# WHAT IS REQUIRED:
Set down each line of the listing exactly as it reads.

=== Section Start ===

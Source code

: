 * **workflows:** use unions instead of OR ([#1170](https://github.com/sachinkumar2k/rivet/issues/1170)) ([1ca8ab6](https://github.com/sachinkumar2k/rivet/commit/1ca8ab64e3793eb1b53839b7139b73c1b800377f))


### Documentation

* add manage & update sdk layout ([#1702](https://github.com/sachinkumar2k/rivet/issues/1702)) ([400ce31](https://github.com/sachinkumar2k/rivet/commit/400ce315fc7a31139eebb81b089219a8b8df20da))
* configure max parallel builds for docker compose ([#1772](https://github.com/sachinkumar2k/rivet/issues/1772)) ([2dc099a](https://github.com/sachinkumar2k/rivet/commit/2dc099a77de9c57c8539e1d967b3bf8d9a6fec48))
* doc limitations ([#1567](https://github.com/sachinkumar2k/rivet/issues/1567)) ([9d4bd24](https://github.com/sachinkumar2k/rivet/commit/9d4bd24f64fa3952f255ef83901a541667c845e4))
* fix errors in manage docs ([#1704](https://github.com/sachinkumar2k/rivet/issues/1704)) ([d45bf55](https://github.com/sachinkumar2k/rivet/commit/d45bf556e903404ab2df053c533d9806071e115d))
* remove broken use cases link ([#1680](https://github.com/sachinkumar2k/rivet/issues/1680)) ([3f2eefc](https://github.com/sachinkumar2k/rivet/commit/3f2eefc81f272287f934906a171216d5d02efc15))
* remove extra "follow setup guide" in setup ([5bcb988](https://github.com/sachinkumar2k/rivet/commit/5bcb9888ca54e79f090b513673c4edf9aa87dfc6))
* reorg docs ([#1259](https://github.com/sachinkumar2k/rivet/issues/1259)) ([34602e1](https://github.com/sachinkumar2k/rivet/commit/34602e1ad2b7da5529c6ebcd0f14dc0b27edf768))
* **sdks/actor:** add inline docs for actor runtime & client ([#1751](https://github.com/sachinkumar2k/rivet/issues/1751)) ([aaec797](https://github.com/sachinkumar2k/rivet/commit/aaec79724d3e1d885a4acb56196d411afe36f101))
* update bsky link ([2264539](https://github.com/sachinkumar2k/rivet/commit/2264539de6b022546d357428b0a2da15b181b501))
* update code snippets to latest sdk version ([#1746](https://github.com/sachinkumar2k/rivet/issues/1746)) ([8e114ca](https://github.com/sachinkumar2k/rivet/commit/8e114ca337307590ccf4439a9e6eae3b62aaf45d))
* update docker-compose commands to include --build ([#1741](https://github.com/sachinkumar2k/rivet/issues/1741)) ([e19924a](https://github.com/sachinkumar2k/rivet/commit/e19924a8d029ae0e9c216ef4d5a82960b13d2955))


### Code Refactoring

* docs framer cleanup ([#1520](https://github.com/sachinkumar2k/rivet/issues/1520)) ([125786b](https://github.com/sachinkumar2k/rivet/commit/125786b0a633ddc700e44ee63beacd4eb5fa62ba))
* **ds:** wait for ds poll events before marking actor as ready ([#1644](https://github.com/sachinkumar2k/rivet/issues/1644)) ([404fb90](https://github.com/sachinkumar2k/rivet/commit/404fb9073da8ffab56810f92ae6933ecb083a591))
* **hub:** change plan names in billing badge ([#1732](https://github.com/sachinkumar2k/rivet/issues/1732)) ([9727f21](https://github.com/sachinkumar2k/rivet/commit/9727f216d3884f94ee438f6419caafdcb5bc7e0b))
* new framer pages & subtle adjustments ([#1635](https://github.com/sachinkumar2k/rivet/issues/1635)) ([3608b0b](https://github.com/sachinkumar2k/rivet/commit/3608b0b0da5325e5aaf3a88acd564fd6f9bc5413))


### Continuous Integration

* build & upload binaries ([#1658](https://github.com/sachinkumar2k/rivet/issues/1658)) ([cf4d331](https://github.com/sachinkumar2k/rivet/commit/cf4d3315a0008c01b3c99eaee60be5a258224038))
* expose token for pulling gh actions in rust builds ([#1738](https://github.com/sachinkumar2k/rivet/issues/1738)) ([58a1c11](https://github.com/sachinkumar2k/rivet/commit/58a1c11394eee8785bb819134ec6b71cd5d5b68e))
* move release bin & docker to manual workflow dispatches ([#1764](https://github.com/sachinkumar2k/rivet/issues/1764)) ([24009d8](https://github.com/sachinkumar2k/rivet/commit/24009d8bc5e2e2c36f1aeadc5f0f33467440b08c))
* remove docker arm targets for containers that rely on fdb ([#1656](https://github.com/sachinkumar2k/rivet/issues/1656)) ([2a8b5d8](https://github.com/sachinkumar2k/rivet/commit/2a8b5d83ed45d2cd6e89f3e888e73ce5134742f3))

=== Section End ===

# WRITTEN SOLUTION:
Source code

: * **workflows:** use unions instead of OR ([#1170](https://github.com/sachinkumar2k/rivet/issues/1170)) ([1ca8ab6](https://github.com/sachinkumar2k/rivet/commit/1ca8ab64e3793eb1b53839b7139b73c1b800377f))


### Documentation

* add manage & update sdk layout ([#1702](https://github.com/sachinkumar2k/rivet/issues/1702)) ([400ce31](https://github.com/sachinkumar2k/rivet/commit/400ce315fc7a31139eebb81b089219a8b8df20da))
* configure max parallel builds for docker compose ([#1772](https://github.com/sachinkumar2k/rivet/issues/1772)) ([2dc099a](https://github.com/sachinkumar2k/rivet/commit/2dc099a77de9c57c8539e1d967b3bf8d9a6fec48))
* doc limitations ([#1567](https://github.com/sachinkumar2k/rivet/issues/1567)) ([9d4bd24](https://github.com/sachinkumar2k/rivet/commit/9d4bd24f64fa3952f255ef83901a541667c845e4))
* fix errors in manage docs ([#1704](https://github.com/sachinkumar2k/rivet/issues/1704)) ([d45bf55](https://github.com/sachinkumar2k/rivet/commit/d45bf556e903404ab2df053c533d9806071e115d))
* remove broken use cases link ([#1680](https://github.com/sachinkumar2k/rivet/issues/1680)) ([3f2eefc](https://github.com/sachinkumar2k/rivet/commit/3f2eefc81f272287f934906a171216d5d02efc15))
* remove extra "follow setup guide" in setup ([5bcb988](https://github.com/sachinkumar2k/rivet/commit/5bcb9888ca54e79f090b513673c4edf9aa87dfc6))
* reorg docs ([#1259](https://github.com/sachinkumar2k/rivet/issues/1259)) ([34602e1](https://github.com/sachinkumar2k/rivet/commit/34602e1ad2b7da5529c6ebcd0f14dc0b27edf768))
* **sdks/actor:** add inline docs for actor runtime & client ([#1751](https://github.com/sachinkumar2k/rivet/issues/1751)) ([aaec797](https://github.com/sachinkumar2k/rivet/commit/aaec79724d3e1d885a4acb56196d411afe36f101))
* update bsky link ([2264539](https://github.com/sachinkumar2k/rivet/commit/2264539de6b022546d357428b0a2da15b181b501))
* update code snippets to latest sdk version ([#1746](https://github.com/sachinkumar2k/rivet/issues/1746)) ([8e114ca](https://github.com/sachinkumar2k/rivet/commit/8e114ca337307590ccf4439a9e6eae3b62aaf45d))
* update docker-compose commands to include --build ([#1741](https://github.com/sachinkumar2k/rivet/issues/1741)) ([e19924a](https://github.com/sachinkumar2k/rivet/commit/e19924a8d029ae0e9c216ef4d5a82960b13d2955))


### Code Refactoring

* docs framer cleanup ([#1520](https://github.com/sachinkumar2k/rivet/issues/1520)) ([125786b](https://github.com/sachinkumar2k/rivet/commit/125786b0a633ddc700e44ee63beacd4eb5fa62ba))
* **ds:** wait for ds poll events before marking actor as ready ([#1644](https://github.com/sachinkumar2k/rivet/issues/1644)) ([404fb90](https://github.com/sachinkumar2k/rivet/commit/404fb9073da8ffab56810f92ae6933ecb083a591))
* **hub:** change plan names in billing badge ([#1732](https://github.com/sachinkumar2k/rivet/issues/1732)) ([9727f21](https://github.com/sachinkumar2k/rivet/commit/9727f216d3884f94ee438f6419caafdcb5bc7e0b))
* new framer pages & subtle adjustments ([#1635](https://github.com/sachinkumar2k/rivet/issues/1635)) ([3608b0b](https://github.com/sachinkumar2k/rivet/commit/3608b0b0da5325e5aaf3a88acd564fd6f9bc5413))


### Continuous Integration

* build & upload binaries ([#1658](https://github.com/sachinkumar2k/rivet/issues/1658)) ([cf4d331](https://github.com/sachinkumar2k/rivet/commit/cf4d3315a0008c01b3c99eaee60be5a258224038))
* expose token for pulling gh actions in rust builds ([#1738](https://github.com/sachinkumar2k/rivet/issues/1738)) ([58a1c11](https://github.com/sachinkumar2k/rivet/commit/58a1c11394eee8785bb819134ec6b71cd5d5b68e))
* move release bin & docker to manual workflow dispatches ([#1764](https://github.com/sachinkumar2k/rivet/issues/1764)) ([24009d8](https://github.com/sachinkumar2k/rivet/commit/24009d8bc5e2e2c36f1aeadc5f0f33467440b08c))
* remove docker arm targets for containers that rely on fdb ([#1656](https://github.com/sachinkumar2k/rivet/issues/1656)) ([2a8b5d8](https://github.com/sachinkumar2k/rivet/commit/2a8b5d83ed45d2cd6e89f3e888e73ce5134742f3))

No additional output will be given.